BSc, MSc, PhD
Associate Professor, Department of Radiology and Pathology & Laboratory Medicine, Faculty of Medicine, UBC
MR Physicist, Blusson Spinal Cord Centre/ICORD and DMCBH
Dr. Cornelia (Corree) Laule is a physicist and has been involved with nuclear magnetic resonance and magnetic resonance imaging (MRI) research for 22 years. She completed a post-doctoral fellowship with Dr. Wayne Moore in the Department of Pathology & Laboratory Medicine where her research focused on MRI pathology correlation studies in multiple sclerosis (MS) brain tissue. Dr. Laule was appointed as an Assistant Professor in the Faculty of Medicine in January 2013 and promoted with tenure in July 2019.
Dr. Laule is interested in understanding the microstructural and pathological determinants which govern T1 and T2 relaxation measures in central nervous system (CNS) tissue. Her primary area of research is MS and she has extensive experience in imaging both in vivo and post mortem MS brain and spinal cord, with emphasis on characterizing myelin. She also collaborates to study many other CNS applications including spinal cord injury, schizophrenia, cerebral malaria, bipolar disorder, leukodystrophies and Huntington’s disease, as well the characterization of normal controls. She is particularly interested in myelin and has future plans to use biochemical analysis and electron microscopy to understand how variations in myelin composition and structure may influence to MRI measures.
Dr. Laule’s quantitative MRI-pathology correlations validated myelin water imaging as a marker for myelin when her histopathological studies revealed a strong correlation between the MR and histopathological measures of myelin.
In one of the few studies examining myelin water serially in the human spinal cord, Dr. Laule’s research showed that people with primary progressive MS showed a 10% decrease in myelin over two years, while the controls remained stable. This suggests that progressive demyelination occurs and myelin water may help follow the pathological processes that contribute to clinical disability in progressive multiple sclerosis.

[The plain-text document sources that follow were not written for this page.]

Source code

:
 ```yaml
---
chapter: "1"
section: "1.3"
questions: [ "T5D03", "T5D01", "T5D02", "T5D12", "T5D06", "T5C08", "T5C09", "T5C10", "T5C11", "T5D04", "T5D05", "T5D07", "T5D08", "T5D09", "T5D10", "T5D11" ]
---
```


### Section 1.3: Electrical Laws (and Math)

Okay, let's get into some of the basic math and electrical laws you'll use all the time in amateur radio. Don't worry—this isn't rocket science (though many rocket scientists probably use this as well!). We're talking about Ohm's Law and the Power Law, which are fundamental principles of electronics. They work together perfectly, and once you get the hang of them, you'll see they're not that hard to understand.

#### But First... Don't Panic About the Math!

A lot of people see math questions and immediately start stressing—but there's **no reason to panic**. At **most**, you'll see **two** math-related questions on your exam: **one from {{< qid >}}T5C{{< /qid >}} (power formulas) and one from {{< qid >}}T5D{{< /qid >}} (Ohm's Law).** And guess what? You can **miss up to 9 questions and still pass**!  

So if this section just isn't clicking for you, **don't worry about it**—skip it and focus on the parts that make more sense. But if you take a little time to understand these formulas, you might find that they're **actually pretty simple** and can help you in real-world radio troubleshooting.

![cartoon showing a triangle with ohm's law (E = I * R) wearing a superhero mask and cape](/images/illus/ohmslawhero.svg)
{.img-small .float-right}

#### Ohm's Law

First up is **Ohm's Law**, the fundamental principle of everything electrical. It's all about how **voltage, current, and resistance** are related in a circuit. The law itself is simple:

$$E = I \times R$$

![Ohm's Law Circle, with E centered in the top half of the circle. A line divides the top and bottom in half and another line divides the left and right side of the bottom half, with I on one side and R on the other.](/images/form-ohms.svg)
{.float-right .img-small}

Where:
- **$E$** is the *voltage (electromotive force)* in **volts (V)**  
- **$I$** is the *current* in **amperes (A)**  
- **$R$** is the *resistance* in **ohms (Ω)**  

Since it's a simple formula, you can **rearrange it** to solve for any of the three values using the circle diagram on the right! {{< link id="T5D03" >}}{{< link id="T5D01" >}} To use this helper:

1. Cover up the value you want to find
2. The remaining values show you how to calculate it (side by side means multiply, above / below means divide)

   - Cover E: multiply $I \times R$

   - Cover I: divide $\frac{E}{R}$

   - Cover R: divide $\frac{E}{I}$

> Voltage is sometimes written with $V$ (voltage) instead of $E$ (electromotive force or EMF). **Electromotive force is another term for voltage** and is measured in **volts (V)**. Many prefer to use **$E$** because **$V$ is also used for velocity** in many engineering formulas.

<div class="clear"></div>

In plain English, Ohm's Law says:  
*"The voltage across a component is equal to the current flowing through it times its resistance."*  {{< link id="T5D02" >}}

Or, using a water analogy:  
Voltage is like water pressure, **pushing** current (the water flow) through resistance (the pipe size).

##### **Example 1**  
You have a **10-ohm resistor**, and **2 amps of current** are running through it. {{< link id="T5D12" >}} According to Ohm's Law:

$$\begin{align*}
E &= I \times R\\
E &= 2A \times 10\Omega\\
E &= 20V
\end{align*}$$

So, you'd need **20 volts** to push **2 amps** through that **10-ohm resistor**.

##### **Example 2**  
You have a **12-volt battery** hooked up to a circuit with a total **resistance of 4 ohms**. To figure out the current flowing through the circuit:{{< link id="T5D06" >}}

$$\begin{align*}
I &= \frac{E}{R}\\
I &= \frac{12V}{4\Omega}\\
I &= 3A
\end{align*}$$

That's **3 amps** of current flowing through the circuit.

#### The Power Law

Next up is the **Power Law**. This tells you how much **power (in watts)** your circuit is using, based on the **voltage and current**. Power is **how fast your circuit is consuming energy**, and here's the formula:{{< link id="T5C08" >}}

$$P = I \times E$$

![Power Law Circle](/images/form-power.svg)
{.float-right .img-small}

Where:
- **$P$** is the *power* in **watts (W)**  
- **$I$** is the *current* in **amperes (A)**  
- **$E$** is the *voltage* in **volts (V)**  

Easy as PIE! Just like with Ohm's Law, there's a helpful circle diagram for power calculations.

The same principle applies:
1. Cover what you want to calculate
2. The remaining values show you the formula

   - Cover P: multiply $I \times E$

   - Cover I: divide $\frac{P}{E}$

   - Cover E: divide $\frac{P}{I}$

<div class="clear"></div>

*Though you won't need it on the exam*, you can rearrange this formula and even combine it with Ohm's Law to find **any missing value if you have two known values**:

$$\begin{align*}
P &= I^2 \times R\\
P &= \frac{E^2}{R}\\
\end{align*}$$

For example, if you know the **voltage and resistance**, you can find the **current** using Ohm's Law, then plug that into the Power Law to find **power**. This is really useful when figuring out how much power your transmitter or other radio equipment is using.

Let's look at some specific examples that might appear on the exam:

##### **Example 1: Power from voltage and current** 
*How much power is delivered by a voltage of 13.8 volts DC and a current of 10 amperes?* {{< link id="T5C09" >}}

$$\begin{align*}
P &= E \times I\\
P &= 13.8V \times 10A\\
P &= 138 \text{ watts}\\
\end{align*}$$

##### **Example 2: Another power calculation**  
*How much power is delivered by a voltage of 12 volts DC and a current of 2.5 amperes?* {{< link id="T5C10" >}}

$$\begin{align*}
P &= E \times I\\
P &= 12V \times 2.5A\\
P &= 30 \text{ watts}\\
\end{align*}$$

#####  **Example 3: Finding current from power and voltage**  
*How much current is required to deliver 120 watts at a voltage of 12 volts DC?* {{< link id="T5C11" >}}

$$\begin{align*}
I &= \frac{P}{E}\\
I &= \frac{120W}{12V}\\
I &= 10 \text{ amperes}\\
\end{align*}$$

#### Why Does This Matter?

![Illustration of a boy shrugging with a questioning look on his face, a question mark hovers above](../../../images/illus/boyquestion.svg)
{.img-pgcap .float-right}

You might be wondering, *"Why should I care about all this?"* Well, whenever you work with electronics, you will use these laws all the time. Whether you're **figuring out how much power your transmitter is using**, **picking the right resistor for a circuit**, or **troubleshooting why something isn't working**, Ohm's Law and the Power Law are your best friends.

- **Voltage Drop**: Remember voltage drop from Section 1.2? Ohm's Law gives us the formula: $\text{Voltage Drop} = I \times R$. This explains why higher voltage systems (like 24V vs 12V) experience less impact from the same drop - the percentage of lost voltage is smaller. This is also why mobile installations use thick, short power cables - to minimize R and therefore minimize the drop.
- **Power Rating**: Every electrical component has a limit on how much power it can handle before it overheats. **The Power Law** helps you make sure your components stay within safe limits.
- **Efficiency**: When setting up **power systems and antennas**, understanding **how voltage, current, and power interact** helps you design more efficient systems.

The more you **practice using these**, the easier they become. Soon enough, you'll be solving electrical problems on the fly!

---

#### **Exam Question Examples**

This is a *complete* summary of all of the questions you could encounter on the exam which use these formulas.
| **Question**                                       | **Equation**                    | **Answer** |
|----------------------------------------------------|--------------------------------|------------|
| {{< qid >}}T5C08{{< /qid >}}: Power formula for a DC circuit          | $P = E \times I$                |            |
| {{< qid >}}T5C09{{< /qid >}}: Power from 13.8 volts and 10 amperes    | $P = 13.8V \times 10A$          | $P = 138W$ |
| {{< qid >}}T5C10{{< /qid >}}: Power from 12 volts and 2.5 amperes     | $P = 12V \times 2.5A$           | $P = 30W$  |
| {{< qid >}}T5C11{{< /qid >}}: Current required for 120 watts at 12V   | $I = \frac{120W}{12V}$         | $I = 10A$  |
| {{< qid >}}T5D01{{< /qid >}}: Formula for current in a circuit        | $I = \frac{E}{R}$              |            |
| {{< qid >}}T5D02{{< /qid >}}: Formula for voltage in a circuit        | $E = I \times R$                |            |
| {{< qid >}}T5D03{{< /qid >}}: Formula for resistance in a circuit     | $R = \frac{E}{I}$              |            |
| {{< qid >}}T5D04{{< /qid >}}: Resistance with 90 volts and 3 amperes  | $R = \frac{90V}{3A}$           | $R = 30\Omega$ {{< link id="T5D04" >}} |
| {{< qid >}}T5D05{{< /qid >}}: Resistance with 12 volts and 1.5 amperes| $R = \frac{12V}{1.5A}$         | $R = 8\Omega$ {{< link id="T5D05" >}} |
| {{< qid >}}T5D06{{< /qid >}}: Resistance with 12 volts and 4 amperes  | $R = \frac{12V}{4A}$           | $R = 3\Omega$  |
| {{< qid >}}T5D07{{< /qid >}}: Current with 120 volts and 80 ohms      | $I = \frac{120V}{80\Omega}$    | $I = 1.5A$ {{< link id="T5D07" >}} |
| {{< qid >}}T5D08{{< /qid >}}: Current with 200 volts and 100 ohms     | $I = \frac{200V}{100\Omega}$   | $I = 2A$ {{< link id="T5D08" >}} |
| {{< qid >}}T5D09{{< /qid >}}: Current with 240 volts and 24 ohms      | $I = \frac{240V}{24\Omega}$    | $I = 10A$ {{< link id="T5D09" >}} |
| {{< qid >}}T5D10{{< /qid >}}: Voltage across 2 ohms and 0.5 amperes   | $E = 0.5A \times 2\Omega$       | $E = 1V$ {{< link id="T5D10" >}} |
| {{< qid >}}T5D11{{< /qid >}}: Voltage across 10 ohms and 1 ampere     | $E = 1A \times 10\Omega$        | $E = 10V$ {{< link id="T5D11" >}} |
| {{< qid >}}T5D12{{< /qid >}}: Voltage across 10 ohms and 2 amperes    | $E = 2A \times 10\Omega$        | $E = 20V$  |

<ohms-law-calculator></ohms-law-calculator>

Dr. Laule’s studies of diffusely abnormal white matter reveal evidence of a primary lipid abnormality with little protein involvement. This raises the possibility of a primary role for lipid in the autoimmune or degenerative etiopathogenesis of MS, studies of which up to now have largely focused on myelin protein immunology and biology. Thus, examining the tissue changes underlying DAWM may identify substrates responsible for disability and progression, which could be a target for future therapies.